The characters were also lacking, particularly in the ability to interact. I had no problem with creating my character, even though I was restricted to only a human. Other players have complained about this and for an RPG, I can understand the frustration.  More frustrating for me was having to jump to various locations to visit the other characters, rather than having the “camp” used in DA:O. And when I did visit, more times than not, there were no meaningful interactions available. Other players have complained that the party members lack definition and character. I disagree, at least at one level. But with the restriction of interaction, it did feel like the characters were nowhere near as developed as in DA:O. And again, there was so much potential the writers missed.


Now for the other aspects of the game.


Graphics: I did like the more intense pallet used, but initially wasn’t impressed. After I downloaded the high-res texture pack for the PC, the graphics looked a lot better, but there was still something lacking in the textures used, particularly for facial features and clothing.  Another let-down was the reuse of only a few maps, over and over and over again.

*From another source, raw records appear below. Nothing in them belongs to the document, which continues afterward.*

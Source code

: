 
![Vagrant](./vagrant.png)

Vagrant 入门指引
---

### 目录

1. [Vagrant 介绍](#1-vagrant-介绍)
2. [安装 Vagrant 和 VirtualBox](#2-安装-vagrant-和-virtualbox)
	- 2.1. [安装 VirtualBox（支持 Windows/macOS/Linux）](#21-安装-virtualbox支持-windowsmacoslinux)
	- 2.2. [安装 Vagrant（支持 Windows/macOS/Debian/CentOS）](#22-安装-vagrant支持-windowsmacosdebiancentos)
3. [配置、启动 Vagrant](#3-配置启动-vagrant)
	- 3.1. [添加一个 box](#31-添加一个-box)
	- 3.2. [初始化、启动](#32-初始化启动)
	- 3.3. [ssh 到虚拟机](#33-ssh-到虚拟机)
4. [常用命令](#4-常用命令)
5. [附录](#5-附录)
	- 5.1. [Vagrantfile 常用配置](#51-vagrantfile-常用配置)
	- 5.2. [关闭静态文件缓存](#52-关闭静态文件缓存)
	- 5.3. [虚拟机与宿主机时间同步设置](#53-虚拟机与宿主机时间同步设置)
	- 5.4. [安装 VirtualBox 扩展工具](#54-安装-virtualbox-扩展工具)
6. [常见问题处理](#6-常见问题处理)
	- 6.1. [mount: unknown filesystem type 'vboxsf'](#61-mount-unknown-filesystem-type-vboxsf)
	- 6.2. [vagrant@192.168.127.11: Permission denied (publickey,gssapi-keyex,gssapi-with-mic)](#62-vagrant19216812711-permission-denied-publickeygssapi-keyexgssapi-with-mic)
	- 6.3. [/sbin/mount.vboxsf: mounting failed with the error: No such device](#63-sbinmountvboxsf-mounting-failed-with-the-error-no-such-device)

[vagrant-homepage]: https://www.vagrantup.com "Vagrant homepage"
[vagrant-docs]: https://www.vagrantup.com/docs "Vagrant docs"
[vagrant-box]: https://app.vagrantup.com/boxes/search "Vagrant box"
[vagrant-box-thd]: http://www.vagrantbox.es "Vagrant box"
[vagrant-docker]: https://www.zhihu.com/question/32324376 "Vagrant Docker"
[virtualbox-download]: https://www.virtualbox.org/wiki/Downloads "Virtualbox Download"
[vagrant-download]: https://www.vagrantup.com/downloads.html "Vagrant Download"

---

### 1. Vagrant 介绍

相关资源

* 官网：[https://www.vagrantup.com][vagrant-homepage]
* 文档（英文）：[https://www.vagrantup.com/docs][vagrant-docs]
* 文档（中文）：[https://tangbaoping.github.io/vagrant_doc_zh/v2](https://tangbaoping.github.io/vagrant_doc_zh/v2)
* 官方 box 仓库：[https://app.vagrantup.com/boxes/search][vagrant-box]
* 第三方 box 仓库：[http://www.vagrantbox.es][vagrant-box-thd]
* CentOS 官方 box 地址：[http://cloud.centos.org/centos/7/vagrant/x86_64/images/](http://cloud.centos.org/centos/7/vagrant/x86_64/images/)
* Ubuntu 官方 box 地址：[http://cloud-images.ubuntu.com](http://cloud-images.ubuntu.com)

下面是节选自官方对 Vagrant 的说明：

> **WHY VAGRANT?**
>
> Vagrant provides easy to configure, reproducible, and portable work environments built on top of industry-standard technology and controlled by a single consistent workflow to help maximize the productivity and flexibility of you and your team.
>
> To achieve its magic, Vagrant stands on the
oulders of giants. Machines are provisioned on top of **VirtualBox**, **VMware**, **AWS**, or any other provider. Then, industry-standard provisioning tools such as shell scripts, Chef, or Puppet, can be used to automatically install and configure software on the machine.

Sound/Music: Another disappointment. The music from DA:O is haunting. The song Lelianna sings in camp sends shivers down my spine. I’ve even downloaded a copy of the song it’s so beautiful. There was nothing memorable in DA2. Sound effects were good, though.

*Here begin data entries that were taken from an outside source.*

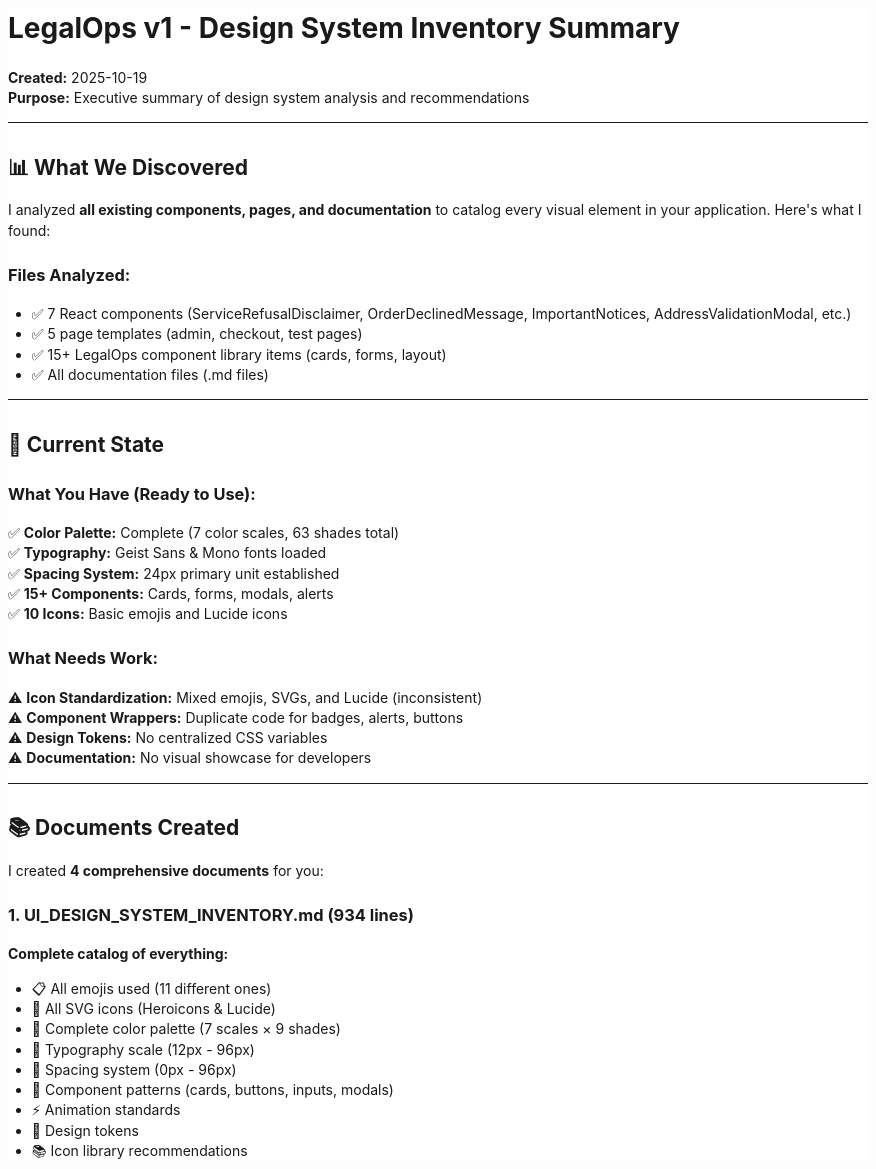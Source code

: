# LegalOps v1 - Design System Inventory Summary

**Created:** 2025-10-19  
**Purpose:** Executive summary of design system analysis and recommendations

---

## 📊 What We Discovered

I analyzed **all existing components, pages, and documentation** to catalog every visual element in your application. Here's what I found:

### **Files Analyzed:**
- ✅ 7 React components (ServiceRefusalDisclaimer, OrderDeclinedMessage, ImportantNotices, AddressValidationModal, etc.)
- ✅ 5 page templates (admin, checkout, test pages)
- ✅ 15+ LegalOps component library items (cards, forms, layout)
- ✅ All documentation files (.md files)

---

## 🎨 Current State

### **What You Have (Ready to Use):**

✅ **Color Palette:** Complete (7 color scales, 63 shades total)  
✅ **Typography:** Geist Sans & Mono fonts loaded  
✅ **Spacing System:** 24px primary unit established  
✅ **15+ Components:** Cards, forms, modals, alerts  
✅ **10 Icons:** Basic emojis and Lucide icons  

### **What Needs Work:**

⚠️ **Icon Standardization:** Mixed emojis, SVGs, and Lucide (inconsistent)  
⚠️ **Component Wrappers:** Duplicate code for badges, alerts, buttons  
⚠️ **Design Tokens:** No centralized CSS variables  
⚠️ **Documentation:** No visual showcase for developers  

---

## 📚 Documents Created

I created **4 comprehensive documents** for you:

### **1. UI_DESIGN_SYSTEM_INVENTORY.md** (934 lines)
**Complete catalog of everything:**
- 📋 All emojis used (11 different ones)
- 🎯 All SVG icons (Heroicons & Lucide)
- 🎨 Complete color palette (7 scales × 9 shades)
- 📐 Typography scale (12px - 96px)
- 📏 Spacing system (0px - 96px)
- 🧩 Component patterns (cards, buttons, inputs, modals)
- ⚡ Animation standards
- 🎨 Design tokens
- 📚 Icon library recommendations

Gameplay: Boring. Repetitious and boring. Yes, it’s faster, but all the tactical demands of DA:O have been eliminated.  Enemies spawn out of nowhere and just keep coming and coming. Hack and slash to your heart’s content and beyond until finally Anders asks, “Is everyone alive?” No positioning, setting traps (I don’t think there are any traps to set). Perhaps on “Nightmare” setting it gets more tactical, I don’t know. I do know that if I switch to another character, my original one runs off somewhere else.  Also, you cannot equip characters with both ranged and melee weapons, One choice, that’s all. Warriors get a choice between greatsword or longsword. No dual weapons such as I came to love in DA:O.


You also cannot give your companions armor/robes. Only your own character gets  that ability.  Crafting has been eliminated in favor of “ordering” potions…though not health, mana or stamina potions. Those you still have to find a vendor to sell.

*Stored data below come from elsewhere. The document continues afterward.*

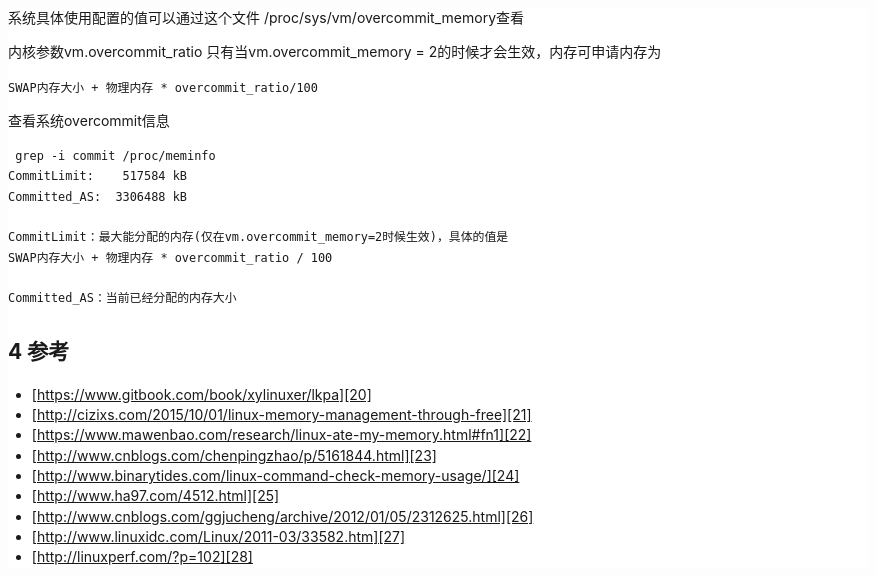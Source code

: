 
系统具体使用配置的值可以通过这个文件 /proc/sys/vm/overcommit_memory查看

内核参数vm.overcommit_ratio 只有当vm.overcommit_memory = 2的时候才会生效，内存可申请内存为

```
SWAP内存大小 + 物理内存 * overcommit_ratio/100

```

查看系统overcommit信息

```
 grep -i commit /proc/meminfo
CommitLimit:    517584 kB
Committed_AS:  3306488 kB

CommitLimit：最大能分配的内存(仅在vm.overcommit_memory=2时候生效)，具体的值是
SWAP内存大小 + 物理内存 * overcommit_ratio / 100

Committed_AS：当前已经分配的内存大小

```
## 4 参考


* [https://www.gitbook.com/book/xylinuxer/lkpa][20]
* [http://cizixs.com/2015/10/01/linux-memory-management-through-free][21]
* [https://www.mawenbao.com/research/linux-ate-my-memory.html#fn1][22]
* [http://www.cnblogs.com/chenpingzhao/p/5161844.html][23]
* [http://www.binarytides.com/linux-command-check-memory-usage/][24]
* [http://www.ha97.com/4512.html][25]
* [http://www.cnblogs.com/ggjucheng/archive/2012/01/05/2312625.html][26]
* [http://www.linuxidc.com/Linux/2011-03/33582.htm][27]
* [http://linuxperf.com/?p=102][28]



[18]: https://link.jianshu.com?t=https://en.wikipedia.org/wiki/Memory_management_unit
[19]: https://link.jianshu.com?t=http://lib.csdn.net/base/linux
[20]: https://link.jianshu.com?t=https://www.gitbook.com/book/xylinuxer/lkpa
[21]: https://link.jianshu.com?t=http://cizixs.com/2015/10/01/linux-memory-management-through-free
[22]: https://link.jianshu.com?t=https://www.mawenbao.com/research/linux-ate-my-memory.html#fn1
[23]: https://link.jianshu.com?t=http://www.cnblogs.com/chenpingzhao/p/5161844.html
[24]: https://link.jianshu.com?t=http://www.binarytides.com/linux-command-check-memory-usage/
[25]: https://link.jianshu.com?t=http://www.ha97.com/4512.html
[26]: https://link.jianshu.com?t=http://www.cnblogs.com/ggjucheng/archive/2012/01/05/2312625.html
[27]: https://link.jianshu.com?t=http://www.linuxidc.com/Linux/2011-03/33582.htm
[28]: https://link.jianshu.com?t=http://linuxperf.com/?p=102
[0]: ./img/6497917-a2bb301bc1d48ad9.png
[1]: ./img/6497917-54eb5740140c83b6.png
[2]: ./img/6497917-4412a45d3ef0f638.png
[3]: ./img/6497917-84fb321b8d16a073.png
[4]: ./img/6497917-8aa2f904c7bf049f.png
[5]: ./img/6497917-4b1568764e485d9f.png
[6]: ./img/6497917-064ac69d8beb4858.png
[7]: ./img/6497917-876c3119e7840c86.png
[8]: ./img/6497917-a6363765d49db00a.png
[9]: ./img/6497917-33fc52b6726bdcb2.png
[10]: ./img/6497917-be220f2ffc224553.png
[11]: ./img/6497917-6b1e03195d14ed34.png
[12]: ./img/6497917-141b1bb2eec10c25.png
[13]: ./img/6497917-a8a45aba68a5c942.png
[14]: ./img/6497917-28052325b4aa533b.png
[15]: ./img/6497917-a0d1d10290b801f0.png
[16]: ./img/6497917-4d03bd9ca4197a65.png
[17]: ./img/6497917-b181cf0016c08cad.png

This game felt dumbed down, probably in an effort to grab the young (read teen) male crowd who seem to prefer action games rather than speculative fiction games. The butt-swaying of my character when she walked/ran likely is an indication of the marketing focus (as was Isabella who gratefully left the party when I didn’t go along with her thievery).  Too bad the developers forgot there are other people who buy/play games.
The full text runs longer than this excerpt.